As for fiscal conservatism...the truth is that Clinton and a Republican congress were much more effective in keeping spending under control and controlling the size of government. Welfare reform, NAFTA, balanced budget, MFN status for China, and reinventing government...all that stuff happened when the House Republicans stuck it to Clinton and forced him to triangulate and co-opt their proposals.
Bush, by contrast, has yet to veto a single bill. Not a single one! If this out-of-control spending was confined to the military, that would be one thing - we are in a war. But the increase in discretionary spending is frankly surreal and unnecessary.
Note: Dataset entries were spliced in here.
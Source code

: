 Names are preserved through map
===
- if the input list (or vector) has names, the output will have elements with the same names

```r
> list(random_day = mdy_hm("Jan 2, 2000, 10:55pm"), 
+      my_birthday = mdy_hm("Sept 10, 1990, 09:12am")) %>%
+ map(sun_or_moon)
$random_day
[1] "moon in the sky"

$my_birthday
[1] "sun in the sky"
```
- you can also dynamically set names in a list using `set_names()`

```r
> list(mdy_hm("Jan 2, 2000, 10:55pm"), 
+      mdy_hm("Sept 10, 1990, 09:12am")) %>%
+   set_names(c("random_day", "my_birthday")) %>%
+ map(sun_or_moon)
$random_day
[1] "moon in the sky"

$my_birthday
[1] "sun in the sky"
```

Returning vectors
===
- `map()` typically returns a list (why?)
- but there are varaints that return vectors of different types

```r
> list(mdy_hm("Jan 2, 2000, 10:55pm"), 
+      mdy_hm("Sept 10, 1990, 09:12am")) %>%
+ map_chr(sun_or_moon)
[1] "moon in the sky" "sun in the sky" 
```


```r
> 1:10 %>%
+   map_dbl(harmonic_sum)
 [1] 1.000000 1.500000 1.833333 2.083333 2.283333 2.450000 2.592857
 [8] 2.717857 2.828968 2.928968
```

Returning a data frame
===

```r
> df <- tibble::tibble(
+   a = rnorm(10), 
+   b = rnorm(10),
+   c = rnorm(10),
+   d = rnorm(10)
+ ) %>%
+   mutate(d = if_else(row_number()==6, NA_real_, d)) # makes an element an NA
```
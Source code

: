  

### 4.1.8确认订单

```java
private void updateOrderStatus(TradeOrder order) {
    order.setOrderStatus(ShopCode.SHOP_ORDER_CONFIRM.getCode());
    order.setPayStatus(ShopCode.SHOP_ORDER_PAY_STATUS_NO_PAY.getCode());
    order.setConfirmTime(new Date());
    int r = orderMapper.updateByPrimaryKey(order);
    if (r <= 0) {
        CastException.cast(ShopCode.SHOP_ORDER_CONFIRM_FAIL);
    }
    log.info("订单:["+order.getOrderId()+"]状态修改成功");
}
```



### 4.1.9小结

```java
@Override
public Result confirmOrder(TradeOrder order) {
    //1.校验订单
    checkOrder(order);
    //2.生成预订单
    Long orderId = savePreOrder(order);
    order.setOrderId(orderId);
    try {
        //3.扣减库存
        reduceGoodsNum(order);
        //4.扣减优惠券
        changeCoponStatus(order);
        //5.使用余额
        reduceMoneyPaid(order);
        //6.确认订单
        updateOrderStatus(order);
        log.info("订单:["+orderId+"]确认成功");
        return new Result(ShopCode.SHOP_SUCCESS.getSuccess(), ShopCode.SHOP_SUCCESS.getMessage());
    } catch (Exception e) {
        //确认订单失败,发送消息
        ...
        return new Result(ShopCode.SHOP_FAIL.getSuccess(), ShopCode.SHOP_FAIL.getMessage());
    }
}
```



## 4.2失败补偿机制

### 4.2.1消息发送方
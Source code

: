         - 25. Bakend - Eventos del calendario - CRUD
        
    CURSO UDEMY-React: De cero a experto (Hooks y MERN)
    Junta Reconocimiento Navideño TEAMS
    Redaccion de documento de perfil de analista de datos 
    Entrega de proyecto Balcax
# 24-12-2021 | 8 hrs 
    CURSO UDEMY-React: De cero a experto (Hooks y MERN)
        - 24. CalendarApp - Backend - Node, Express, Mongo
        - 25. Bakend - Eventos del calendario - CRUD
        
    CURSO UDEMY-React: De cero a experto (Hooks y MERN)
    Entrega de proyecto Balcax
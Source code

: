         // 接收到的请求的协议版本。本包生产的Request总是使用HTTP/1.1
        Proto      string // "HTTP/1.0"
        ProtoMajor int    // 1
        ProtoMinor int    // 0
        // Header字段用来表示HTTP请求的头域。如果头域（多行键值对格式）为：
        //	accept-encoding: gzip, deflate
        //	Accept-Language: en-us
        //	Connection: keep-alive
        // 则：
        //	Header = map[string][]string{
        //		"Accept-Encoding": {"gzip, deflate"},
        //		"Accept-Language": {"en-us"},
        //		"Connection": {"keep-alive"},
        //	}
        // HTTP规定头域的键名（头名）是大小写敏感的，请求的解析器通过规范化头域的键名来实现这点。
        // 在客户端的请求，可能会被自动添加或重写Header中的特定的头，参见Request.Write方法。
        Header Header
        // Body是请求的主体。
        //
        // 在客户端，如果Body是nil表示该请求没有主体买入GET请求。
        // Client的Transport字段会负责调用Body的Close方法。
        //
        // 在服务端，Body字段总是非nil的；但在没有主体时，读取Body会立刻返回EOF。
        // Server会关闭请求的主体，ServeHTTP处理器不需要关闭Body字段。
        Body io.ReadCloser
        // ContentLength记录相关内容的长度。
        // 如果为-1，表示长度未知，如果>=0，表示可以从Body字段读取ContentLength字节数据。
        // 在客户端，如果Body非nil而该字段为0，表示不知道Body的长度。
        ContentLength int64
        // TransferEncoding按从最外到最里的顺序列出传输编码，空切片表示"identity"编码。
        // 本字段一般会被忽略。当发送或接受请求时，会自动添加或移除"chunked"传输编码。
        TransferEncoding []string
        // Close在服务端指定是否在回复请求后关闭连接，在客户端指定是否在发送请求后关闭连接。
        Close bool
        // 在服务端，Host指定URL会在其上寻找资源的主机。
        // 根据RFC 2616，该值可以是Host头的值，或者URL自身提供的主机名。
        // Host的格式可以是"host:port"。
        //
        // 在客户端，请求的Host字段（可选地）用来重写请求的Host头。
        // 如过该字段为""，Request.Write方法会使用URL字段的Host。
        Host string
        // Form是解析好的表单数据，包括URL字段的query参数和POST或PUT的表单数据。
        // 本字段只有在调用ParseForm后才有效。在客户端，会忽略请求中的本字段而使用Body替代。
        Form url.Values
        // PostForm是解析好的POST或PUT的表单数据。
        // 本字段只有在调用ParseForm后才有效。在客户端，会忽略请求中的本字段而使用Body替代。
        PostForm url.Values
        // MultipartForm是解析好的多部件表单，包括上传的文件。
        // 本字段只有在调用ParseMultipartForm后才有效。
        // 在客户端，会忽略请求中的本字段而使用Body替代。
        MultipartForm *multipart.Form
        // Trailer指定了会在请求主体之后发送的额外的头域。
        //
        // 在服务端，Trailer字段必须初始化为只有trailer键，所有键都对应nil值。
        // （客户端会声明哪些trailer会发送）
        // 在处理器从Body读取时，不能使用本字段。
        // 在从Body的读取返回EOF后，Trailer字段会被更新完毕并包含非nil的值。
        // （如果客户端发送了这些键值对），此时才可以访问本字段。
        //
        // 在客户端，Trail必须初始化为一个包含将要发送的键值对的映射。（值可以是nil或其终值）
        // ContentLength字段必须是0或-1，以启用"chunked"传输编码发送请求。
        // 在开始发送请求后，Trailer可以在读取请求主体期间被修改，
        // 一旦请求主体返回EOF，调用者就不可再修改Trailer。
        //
Is it worth voting for Bush if he's this far left? He needs to get checked by his base. Rove cannot take them for granted.
Posted by: godlesscapitalist at January 25, 2004 11:33 PMGodless
First, "tyranical"? The President has announced that he's going to make a proposal to Congress. If the proposal was to round up all the Mexicans and ship them to Mexico in boxcars, I'd still think that tyranical was a little out there. As it is, come on.
Second, don't you see a problem with scoring the President with both points 1 and 4. Your criticism of the immigration plan as unpopular doesn't sit well with your criticism of the popular steel tarriffs as bad policy.
Posted by: David Cohen at January 26, 2004 9:00 AMDavid:
But it does fot the profile perfectly--for the godless's of the world it is divergence from their personal preferences that makes one untouchable.
Posted by: oj at January 26, 2004 9:12 AMOne should never o'erlook the allure
of being ideologically pure....
And . . .
As a matter of economics, how can you distinguish your opposition to banning outsourcing with your opposition to bringing in cheap, unskilled labor? Does it really make a difference whether we send the work there, or bring the worker here?